## EXERCISE DESCRIPTION
Images do not belong in the copy. Retype all the entries below exactly.

------ SOURCE DATA ------

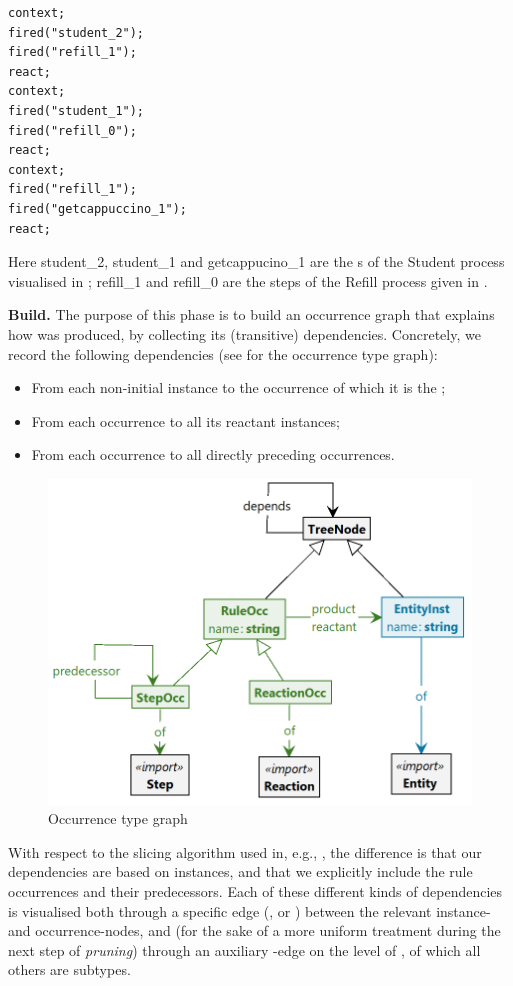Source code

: \begin{center}
\begin{lstlisting}
context;
fired("student_2");
fired("refill_1");
react;
context;
fired("student_1");
fired("refill_0");
react;
context;
fired("refill_1");
fired("getcappuccino_1");
react;
\end{lstlisting}
\end{center}
%
Here \textsf{student\_2}, \textsf{student\_1} and \textsf{getcappucino\_1} are the \Step{}s of the \textsf{Student} process visualised in ; \textsf{refill\_1} and \textsf{refill\_0} are the steps of the \textsf{Refill} process given in .

\medskip\noindent\textbf{Build.}
%
The purpose of this phase is to build an occurrence graph that explains how \Forbidden was produced, by collecting its (transitive) dependencies. Concretely, we record the following dependencies (see  for the occurrence type graph):
\begin{itemize}
\item From each non-initial \Entity instance to the \Rule occurrence of which it is the \product;
\item From each \Rule occurrence to all its reactant \Entity instances;
\item From each \Step occurrence to all directly preceding \Step occurrences.
\end{itemize}
%
\begin{figure}
\centering
\includegraphics[scale=.2]{figs/occur-type}
\caption{Occurrence type graph}
\label{fig:occur-type}
\end{figure}
%
With respect to the slicing algorithm used in, e.g., \cite{datamod2023,DBLP:journals/nc/BrodoBF24}, the difference is that our dependencies are based on instances, and that we explicitly include the rule occurrences and their predecessors. Each of these different kinds of dependencies is visualised both through a specific edge (\product, \reactant or \predecessor) between the relevant instance- and occurrence-nodes, and (for the sake of a more uniform treatment during the next step of \emph{pruning}) through an auxiliary \depends-edge on the level of \TreeNode, of which all others are subtypes.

------

## ANSWER FOR THE TASK
Source code

: \begin{center}
\begin{lstlisting}
context;
fired("student_2");
fired("refill_1");
react;
context;
fired("student_1");
fired("refill_0");
react;
context;
fired("refill_1");
fired("getcappuccino_1");
react;
\end{lstlisting}
\end{center}
%
Here \textsf{student\_2}, \textsf{student\_1} and \textsf{getcappucino\_1} are the \Step{}s of the \textsf{Student} process visualised in ; \textsf{refill\_1} and \textsf{refill\_0} are the steps of the \textsf{Refill} process given in .

\medskip\noindent\textbf{Build.}
%
The purpose of this phase is to build an occurrence graph that explains how \Forbidden was produced, by collecting its (transitive) dependencies. Concretely, we record the following dependencies (see  for the occurrence type graph):
\begin{itemize}
\item From each non-initial \Entity instance to the \Rule occurrence of which it is the \product;
\item From each \Rule occurrence to all its reactant \Entity instances;
\item From each \Step occurrence to all directly preceding \Step occurrences.
\end{itemize}
%
\begin{figure}
\centering
\includegraphics[scale=.2]{figs/occur-type}
\caption{Occurrence type graph}
\label{fig:occur-type}
\end{figure}
%
With respect to the slicing algorithm used in, e.g., \cite{datamod2023,DBLP:journals/nc/BrodoBF24}, the difference is that our dependencies are based on instances, and that we explicitly include the rule occurrences and their predecessors. Each of these different kinds of dependencies is visualised both through a specific edge (\product, \reactant or \predecessor) between the relevant instance- and occurrence-nodes, and (for the sake of a more uniform treatment during the next step of \emph{pruning}) through an auxiliary \depends-edge on the level of \TreeNode, of which all others are subtypes.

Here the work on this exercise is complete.